(Saved data entries)
========
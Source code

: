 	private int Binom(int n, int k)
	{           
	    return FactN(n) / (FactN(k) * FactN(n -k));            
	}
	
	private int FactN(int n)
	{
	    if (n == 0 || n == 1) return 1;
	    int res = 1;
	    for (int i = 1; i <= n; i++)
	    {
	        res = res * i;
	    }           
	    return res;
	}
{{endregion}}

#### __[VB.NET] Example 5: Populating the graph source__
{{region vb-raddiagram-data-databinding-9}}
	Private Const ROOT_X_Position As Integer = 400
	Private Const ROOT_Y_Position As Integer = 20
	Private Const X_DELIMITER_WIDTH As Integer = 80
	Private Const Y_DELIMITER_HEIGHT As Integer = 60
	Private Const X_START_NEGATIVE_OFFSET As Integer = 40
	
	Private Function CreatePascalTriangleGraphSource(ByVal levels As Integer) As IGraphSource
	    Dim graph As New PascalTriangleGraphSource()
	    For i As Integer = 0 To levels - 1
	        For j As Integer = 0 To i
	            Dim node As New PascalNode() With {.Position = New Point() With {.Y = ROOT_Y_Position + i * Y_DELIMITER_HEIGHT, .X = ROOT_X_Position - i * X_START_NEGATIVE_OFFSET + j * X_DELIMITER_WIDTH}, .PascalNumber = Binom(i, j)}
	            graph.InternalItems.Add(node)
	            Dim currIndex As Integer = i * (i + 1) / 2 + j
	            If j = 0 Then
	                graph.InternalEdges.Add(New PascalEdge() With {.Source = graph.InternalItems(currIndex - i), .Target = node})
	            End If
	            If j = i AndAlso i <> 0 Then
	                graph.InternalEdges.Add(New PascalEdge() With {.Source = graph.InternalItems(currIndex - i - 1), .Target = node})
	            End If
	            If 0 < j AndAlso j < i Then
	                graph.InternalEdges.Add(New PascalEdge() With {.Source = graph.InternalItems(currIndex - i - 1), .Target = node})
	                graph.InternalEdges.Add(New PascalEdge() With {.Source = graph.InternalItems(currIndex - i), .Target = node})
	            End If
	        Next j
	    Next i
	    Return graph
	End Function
========
ACTION ITEM:
Above are the entries. Copy exactly the part that opens with the line containing "Private Const ROOT_X_Position" and closes with the line containing "For j As Integer = 0 To i", and no more.

SOLUTION TO THE PROBLEM:
	Private Const ROOT_X_Position As Integer = 400
	Private Const ROOT_Y_Position As Integer = 20
	Private Const X_DELIMITER_WIDTH As Integer = 80
	Private Const Y_DELIMITER_HEIGHT As Integer = 60
	Private Const X_START_NEGATIVE_OFFSET As Integer = 40
	
	Private Function CreatePascalTriangleGraphSource(ByVal levels As Integer) As IGraphSource
	    Dim graph As New PascalTriangleGraphSource()
	    For i As Integer = 0 To levels - 1
	        For j As Integer = 0 To i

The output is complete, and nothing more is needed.